#### Information

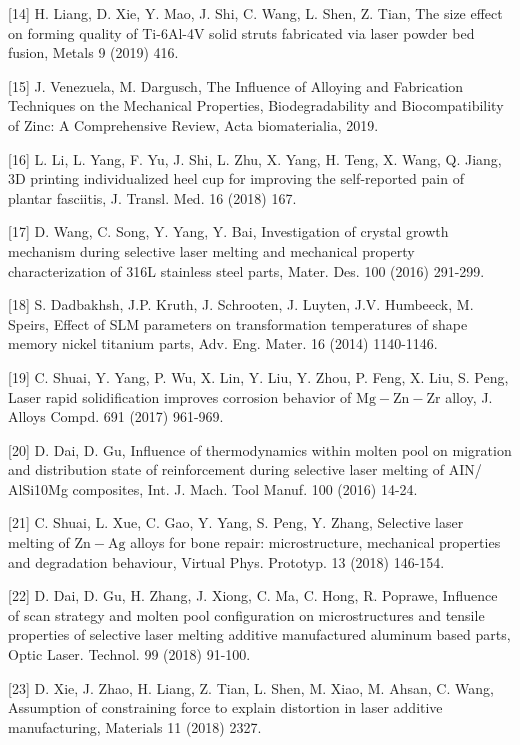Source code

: \documentclass[10pt]{article}
\begin{document}
[14] H. Liang, D. Xie, Y. Mao, J. Shi, C. Wang, L. Shen, Z. Tian, The size effect on forming quality of Ti-6Al-4V solid struts fabricated via laser powder bed fusion, Metals 9 (2019) 416.

[15] J. Venezuela, M. Dargusch, The Influence of Alloying and Fabrication Techniques on the Mechanical Properties, Biodegradability and Biocompatibility of Zinc: A Comprehensive Review, Acta biomaterialia, 2019.

[16] L. Li, L. Yang, F. Yu, J. Shi, L. Zhu, X. Yang, H. Teng, X. Wang, Q. Jiang, 3D printing individualized heel cup for improving the self-reported pain of plantar fasciitis, J. Transl. Med. 16 (2018) 167.

[17] D. Wang, C. Song, Y. Yang, Y. Bai, Investigation of crystal growth mechanism during selective laser melting and mechanical property characterization of 316L stainless steel parts, Mater. Des. 100 (2016) 291-299.

[18] S. Dadbakhsh, J.P. Kruth, J. Schrooten, J. Luyten, J.V. Humbeeck, M. Speirs, Effect of SLM parameters on transformation temperatures of shape memory nickel titanium parts, Adv. Eng. Mater. 16 (2014) 1140-1146.

[19] C. Shuai, Y. Yang, P. Wu, X. Lin, Y. Liu, Y. Zhou, P. Feng, X. Liu, S. Peng, Laser rapid solidification improves corrosion behavior of $\mathrm{Mg}-\mathrm{Zn}-\mathrm{Zr}$ alloy, J. Alloys Compd. 691 (2017) 961-969.

[20] D. Dai, D. Gu, Influence of thermodynamics within molten pool on migration and distribution state of reinforcement during selective laser melting of AIN/ AlSi10Mg composites, Int. J. Mach. Tool Manuf. 100 (2016) 14-24.

[21] C. Shuai, L. Xue, C. Gao, Y. Yang, S. Peng, Y. Zhang, Selective laser melting of $\mathrm{Zn}-\mathrm{Ag}$ alloys for bone repair: microstructure, mechanical properties and degradation behaviour, Virtual Phys. Prototyp. 13 (2018) 146-154.

[22] D. Dai, D. Gu, H. Zhang, J. Xiong, C. Ma, C. Hong, R. Poprawe, Influence of scan strategy and molten pool configuration on microstructures and tensile properties of selective laser melting additive manufactured aluminum based parts, Optic Laser. Technol. 99 (2018) 91-100.

[23] D. Xie, J. Zhao, H. Liang, Z. Tian, L. Shen, M. Xiao, M. Ahsan, C. Wang, Assumption of constraining force to explain distortion in laser additive manufacturing, Materials 11 (2018) 2327.
\end{document}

########

→ Exercise brief
Starting at the first line of the entries, restate word for word everything through the line that holds "[19] C. Shuai, Y.", both ends included, but omit any pictures.

→ Task answer
Source code

: \documentclass[10pt]{article}
\begin{document}
[14] H. Liang, D. Xie, Y. Mao, J. Shi, C. Wang, L. Shen, Z. Tian, The size effect on forming quality of Ti-6Al-4V solid struts fabricated via laser powder bed fusion, Metals 9 (2019) 416.

[15] J. Venezuela, M. Dargusch, The Influence of Alloying and Fabrication Techniques on the Mechanical Properties, Biodegradability and Biocompatibility of Zinc: A Comprehensive Review, Acta biomaterialia, 2019.

[16] L. Li, L. Yang, F. Yu, J. Shi, L. Zhu, X. Yang, H. Teng, X. Wang, Q. Jiang, 3D printing individualized heel cup for improving the self-reported pain of plantar fasciitis, J. Transl. Med. 16 (2018) 167.

[17] D. Wang, C. Song, Y. Yang, Y. Bai, Investigation of crystal growth mechanism during selective laser melting and mechanical property characterization of 316L stainless steel parts, Mater. Des. 100 (2016) 291-299.

[18] S. Dadbakhsh, J.P. Kruth, J. Schrooten, J. Luyten, J.V. Humbeeck, M. Speirs, Effect of SLM parameters on transformation temperatures of shape memory nickel titanium parts, Adv. Eng. Mater. 16 (2014) 1140-1146.

[19] C. Shuai, Y. Yang, P. Wu, X. Lin, Y. Liu, Y. Zhou, P. Feng, X. Liu, S. Peng, Laser rapid solidification improves corrosion behavior of $\mathrm{Mg}-\mathrm{Zn}-\mathrm{Zr}$ alloy, J. Alloys Compd. 691 (2017) 961-969.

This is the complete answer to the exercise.